Эта строфа написана самым настоящим ломоносовским “высоким штилем” с обилием старославянских слов, но описание оттого не менее, а для читателей своего времени даже более наглядно.

Сначала читатель видит мертвое тело как бы “с птичьего полета”, затем – неожиданно – крупным планом: монетки, положенные на глаза, приоткрытый рот…

Свободный переход от “высокого штиля” к просторечию и наоборот – самая характерная черта державинского почерка, который сам автор называл “забавным русским слогом”. “Забавный” не значит непременно “смешной”. В очень грустном стихотворении о собственной старости “Зима” поэт говорит про музу: “Сквозь окошечка хрустальна, склона волосы, глядишь”, – и это тоже “забавный слог”. Ближе к истине было бы значение этого слово как “причудливый”, “своевольный”, потому что в этом слоге прежде всего сказывается та свобода, с какой поэт выбирает точку зрения. Иначе и быть не могло. Ведь по эстетическим законам классицизма высоким слогом описывается “высокий” предмет, низким – “низкий”, а если отношение к предмету меняется, то меняется и слог.

Высшего мастерства Державин достиг там, где уже невозможно отличить аллегорию от реальности. Поражает, как великолепно реально описывает он водопад, но тот же водопад служит и обозначением чего-то иного: то жизни, стремящейся к смерти, то мирской славы. В огромной оде “Изображение Фелицы” поэт обращается к Рафаэлю с просьбой “изобразить” все достохвальные дела императрицы. Однако добрую половину из того, о чем написано в оде, изобразить на холсте невозможно, лишь поэт может живо представить искусством чудотворным:

Чтоб льды прияли вид лилей;

Весна дыханьем теплотворным

Звала бы с моря лебедей;

Летели б с криком вереницы,

Звучали б трубы с облаков…

За этими строками стоит довольно прозаическое событие – указ императрицы о создании немецких колоний на Волге. Автор, как и положено было по правилам его времени, объясняет, к чему относится сравнение: “Так в царство бы текли Фелицы народы из чужих краев”. Но главный смысл строфы не в этом – он в чуде весеннего пробуждения. Поэзия у Державина обрела силу делать поэтическим все, к чему ни прикоснется.

Поэтическая свобода Державина нередко кажется тяжелой, неуклюжей. Пушкин назовет его стихи “дурным переводом с какого-то чудесного подлинника” – оценка несправедливая, но понятная. Слух Пушкина, который дал русской поэзии меру красоты, не могли не резать строки вроде: “Рев крав, гром волн и коней ржанье”; Пушкина, мастера уложить максимум смысла в минимум слов, должны были раздражать причудливые громады державинских од, хотя Державин умел, когда хотел, писать и кратко.
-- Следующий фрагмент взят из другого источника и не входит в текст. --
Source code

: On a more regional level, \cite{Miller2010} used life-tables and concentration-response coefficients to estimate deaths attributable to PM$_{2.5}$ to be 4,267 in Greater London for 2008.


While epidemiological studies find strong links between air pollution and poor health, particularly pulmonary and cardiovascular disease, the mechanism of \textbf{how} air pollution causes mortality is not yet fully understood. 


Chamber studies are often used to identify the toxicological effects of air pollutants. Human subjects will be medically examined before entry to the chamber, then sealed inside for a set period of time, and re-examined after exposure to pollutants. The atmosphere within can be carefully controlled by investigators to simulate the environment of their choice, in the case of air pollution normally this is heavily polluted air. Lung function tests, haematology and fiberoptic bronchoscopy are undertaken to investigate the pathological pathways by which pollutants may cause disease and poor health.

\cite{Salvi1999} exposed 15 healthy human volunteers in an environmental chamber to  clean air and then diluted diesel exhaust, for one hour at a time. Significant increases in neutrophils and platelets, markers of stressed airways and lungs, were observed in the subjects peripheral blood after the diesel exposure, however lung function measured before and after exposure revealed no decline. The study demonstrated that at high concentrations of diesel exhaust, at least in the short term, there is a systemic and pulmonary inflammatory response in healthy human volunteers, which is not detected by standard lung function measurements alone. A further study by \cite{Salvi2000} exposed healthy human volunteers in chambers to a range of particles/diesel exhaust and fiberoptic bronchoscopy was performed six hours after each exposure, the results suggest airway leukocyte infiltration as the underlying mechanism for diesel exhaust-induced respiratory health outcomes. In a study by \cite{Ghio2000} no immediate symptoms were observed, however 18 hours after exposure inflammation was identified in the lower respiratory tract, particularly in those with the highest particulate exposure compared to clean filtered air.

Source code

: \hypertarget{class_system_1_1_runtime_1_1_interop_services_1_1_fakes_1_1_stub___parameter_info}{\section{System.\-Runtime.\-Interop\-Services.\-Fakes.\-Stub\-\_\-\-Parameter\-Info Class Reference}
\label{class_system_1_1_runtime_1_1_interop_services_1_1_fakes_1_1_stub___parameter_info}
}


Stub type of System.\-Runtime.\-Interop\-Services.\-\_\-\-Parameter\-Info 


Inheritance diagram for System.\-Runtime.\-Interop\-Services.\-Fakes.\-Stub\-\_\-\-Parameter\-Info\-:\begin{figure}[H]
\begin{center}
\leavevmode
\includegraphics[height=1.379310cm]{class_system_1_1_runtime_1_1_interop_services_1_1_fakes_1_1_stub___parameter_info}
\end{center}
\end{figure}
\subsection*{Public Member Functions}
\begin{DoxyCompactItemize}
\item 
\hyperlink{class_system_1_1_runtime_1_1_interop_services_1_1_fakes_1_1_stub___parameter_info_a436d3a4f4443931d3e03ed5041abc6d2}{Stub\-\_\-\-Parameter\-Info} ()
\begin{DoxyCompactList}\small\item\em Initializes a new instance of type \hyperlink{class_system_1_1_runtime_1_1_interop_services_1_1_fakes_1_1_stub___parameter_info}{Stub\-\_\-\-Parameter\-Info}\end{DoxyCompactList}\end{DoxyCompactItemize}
Но именно Державину Пушкин был обязан главным своим достижением – освобождением от заданных наперед правил при выборе поэтического слова. Пожалуй, дело Державина в истории русской поэзии несравнимо ни с чем: у него первого в России поэтический образ перестал зависеть от предмета рассуждения. Лишь после этого стал возможен путь к поэтическому совершенству: державинская “тяжесть” предшествовала пушкинской “легкости”.